**The problem**: Check each line of the material. Copy those containing "population".

**Extracted material**:
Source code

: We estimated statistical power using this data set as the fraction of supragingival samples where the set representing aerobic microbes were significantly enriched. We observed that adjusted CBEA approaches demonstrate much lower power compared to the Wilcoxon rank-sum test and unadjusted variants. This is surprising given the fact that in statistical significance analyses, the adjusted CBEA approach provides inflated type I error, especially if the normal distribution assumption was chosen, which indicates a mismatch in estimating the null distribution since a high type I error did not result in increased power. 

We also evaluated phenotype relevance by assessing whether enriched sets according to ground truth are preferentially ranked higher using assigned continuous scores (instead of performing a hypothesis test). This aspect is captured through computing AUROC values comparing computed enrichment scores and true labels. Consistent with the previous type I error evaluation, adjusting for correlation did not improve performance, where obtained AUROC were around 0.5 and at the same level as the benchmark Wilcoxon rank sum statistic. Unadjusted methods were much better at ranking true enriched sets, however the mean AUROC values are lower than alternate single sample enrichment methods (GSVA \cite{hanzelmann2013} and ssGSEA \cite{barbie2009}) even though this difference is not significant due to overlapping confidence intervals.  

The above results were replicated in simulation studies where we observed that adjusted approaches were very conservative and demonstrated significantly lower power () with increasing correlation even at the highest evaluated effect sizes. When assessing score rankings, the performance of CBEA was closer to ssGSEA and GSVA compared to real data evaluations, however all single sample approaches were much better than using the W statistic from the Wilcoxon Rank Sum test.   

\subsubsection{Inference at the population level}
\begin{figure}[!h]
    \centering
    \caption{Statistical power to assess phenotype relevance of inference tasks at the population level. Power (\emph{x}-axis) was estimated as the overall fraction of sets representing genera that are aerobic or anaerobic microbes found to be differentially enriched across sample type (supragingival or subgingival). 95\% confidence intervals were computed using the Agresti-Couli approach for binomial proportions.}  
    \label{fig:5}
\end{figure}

**Output of the task**:
\subsubsection{Inference at the population level}
    \caption{Statistical power to assess phenotype relevance of inference tasks at the population level. Power (\emph{x}-axis) was estimated as the overall fraction of sets representing genera that are aerobic or anaerobic microbes found to be differentially enriched across sample type (supragingival or subgingival). 95\% confidence intervals were computed using the Agresti-Couli approach for binomial proportions.}  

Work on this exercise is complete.